Working as a freelancer or consultant can sometimes raise the eyebrows of landlords. They sometimes worry that you’ll be unable to pay the rent month after month. Although such a scenario can occur with people no matter what their employment situation, some landlords get a bit antsy when they hear the words "self-employed" or "freelancer".
So, if you’re on the hunt for rental housing, what can you do? Well, before I ever owned my own home, I ran into a building management company that hesitated to allow me to rent. To put their minds at ease, I:
- offered a bigger deposit
- asked if they wanted to see past bank statements to confirm my income history
- showed them my previous year’s tax return
- asked them to check past rental references
- encouraged them to check my credit
- inquired as to whether they wanted to see some signed consulting contracts
In the end, the building management company just went with what I said. They decided that anyone willing to provide that much information must be okay. They didn’t even ask for a bigger deposit. They just trusted me.

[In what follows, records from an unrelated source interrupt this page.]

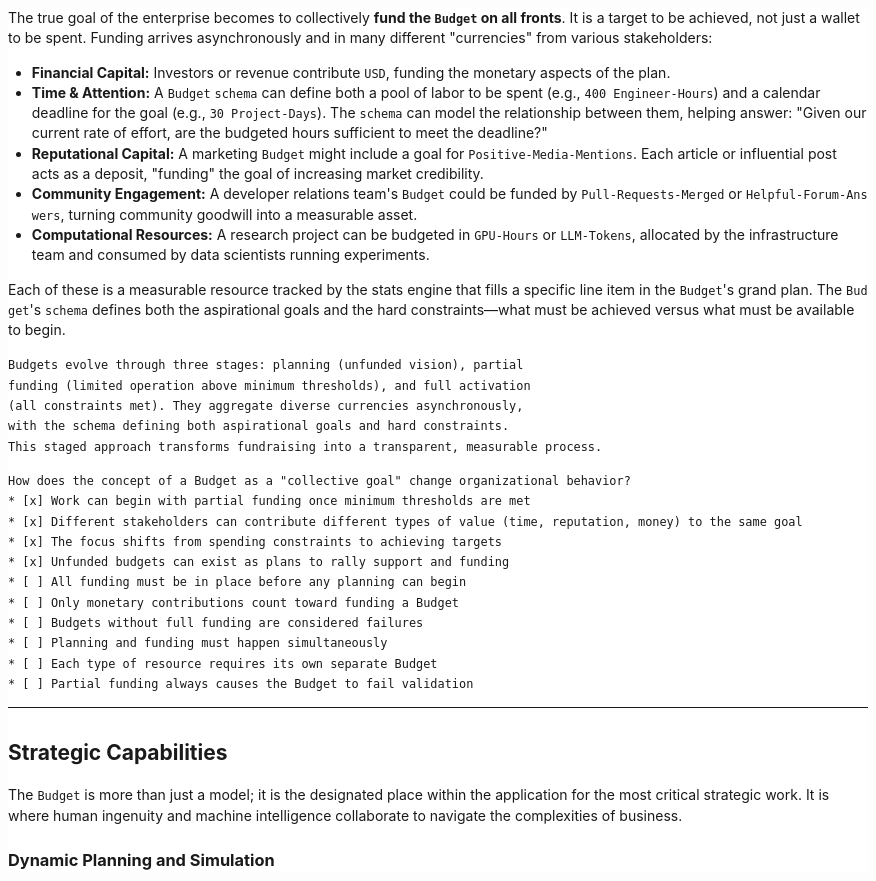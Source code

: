 The true goal of the enterprise becomes to collectively **fund the `Budget` on all fronts**. It is a target to be achieved, not just a wallet to be spent. Funding arrives asynchronously and in many different "currencies" from various stakeholders:

- **Financial Capital:** Investors or revenue contribute `USD`, funding the monetary aspects of the plan.
- **Time & Attention:** A `Budget` `schema` can define both a pool of labor to be spent (e.g., `400 Engineer-Hours`) and a calendar deadline for the goal (e.g., `30 Project-Days`). The `schema` can model the relationship between them, helping answer: "Given our current rate of effort, are the budgeted hours sufficient to meet the deadline?"
- **Reputational Capital:** A marketing `Budget` might include a goal for `Positive-Media-Mentions`. Each article or influential post acts as a deposit, "funding" the goal of increasing market credibility.
- **Community Engagement:** A developer relations team's `Budget` could be funded by `Pull-Requests-Merged` or `Helpful-Forum-Answers`, turning community goodwill into a measurable asset.
- **Computational Resources:** A research project can be budgeted in `GPU-Hours` or `LLM-Tokens`, allocated by the infrastructure team and consumed by data scientists running experiments.

Each of these is a measurable resource tracked by the stats engine that fills a specific line item in the `Budget`'s grand plan. The `Budget`'s `schema` defines both the aspirational goals and the hard constraints—what must be achieved versus what must be available to begin.

```llm
Budgets evolve through three stages: planning (unfunded vision), partial
funding (limited operation above minimum thresholds), and full activation
(all constraints met). They aggregate diverse currencies asynchronously,
with the schema defining both aspirational goals and hard constraints.
This staged approach transforms fundraising into a transparent, measurable process.
```

```question
How does the concept of a Budget as a "collective goal" change organizational behavior?
* [x] Work can begin with partial funding once minimum thresholds are met
* [x] Different stakeholders can contribute different types of value (time, reputation, money) to the same goal
* [x] The focus shifts from spending constraints to achieving targets
* [x] Unfunded budgets can exist as plans to rally support and funding
* [ ] All funding must be in place before any planning can begin
* [ ] Only monetary contributions count toward funding a Budget
* [ ] Budgets without full funding are considered failures
* [ ] Planning and funding must happen simultaneously
* [ ] Each type of resource requires its own separate Budget
* [ ] Partial funding always causes the Budget to fail validation
```

---

## Strategic Capabilities

The `Budget` is more than just a model; it is the designated place within the application for the most critical strategic work. It is where human ingenuity and machine intelligence collaborate to navigate the complexities of business.

### Dynamic Planning and Simulation
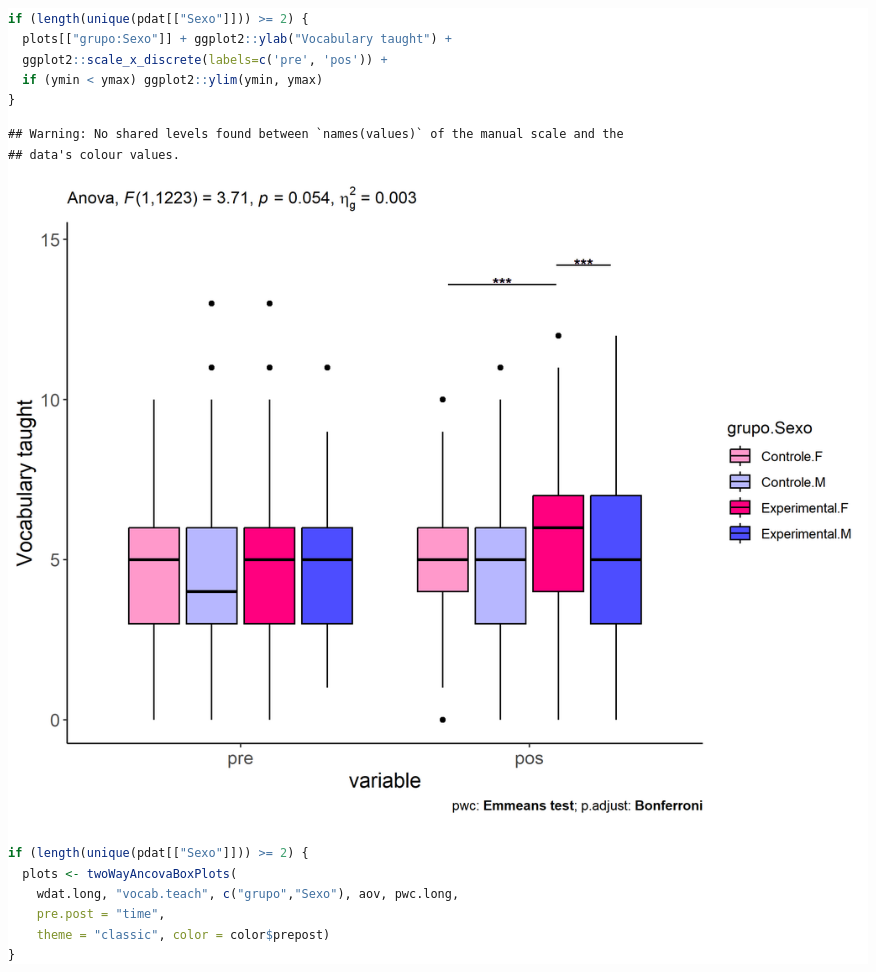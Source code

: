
 ``` r
if (length(unique(pdat[["Sexo"]])) >= 2) {
  plots[["grupo:Sexo"]] + ggplot2::ylab("Vocabulary taught") +
  ggplot2::scale_x_discrete(labels=c('pre', 'pos')) +
  if (ymin < ymax) ggplot2::ylim(ymin, ymax)
}
```

    ## Warning: No shared levels found between `names(values)` of the manual scale and the
    ## data's colour values.

![](aov-wordgen-vocab.teach_files/figure-gfm/unnamed-chunk-45-1.png)

``` r
if (length(unique(pdat[["Sexo"]])) >= 2) {
  plots <- twoWayAncovaBoxPlots(
    wdat.long, "vocab.teach", c("grupo","Sexo"), aov, pwc.long,
    pre.post = "time",
    theme = "classic", color = color$prepost)
}
```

The funny thing is what happened with the gainfully employed roommate who co-signed the lease. About three months after we moved in, he disappeared in the middle of the night, quitting his job and leaving the city on the last day of the month. Suddenly, I was left to carry the rent on an ocean-view 2BR apartment in a pricey part of Vancouver. And guess what? I made good on the lease. When I eventually moved out, the rep from the building management company noted that they were impressed that someone who was self-employed kept up such high payments on their own. Then they gave me that roommate’s half of the security deposit, which they technically could have kept.
It just goes to show that a regular job is no guarantee of someone’s character.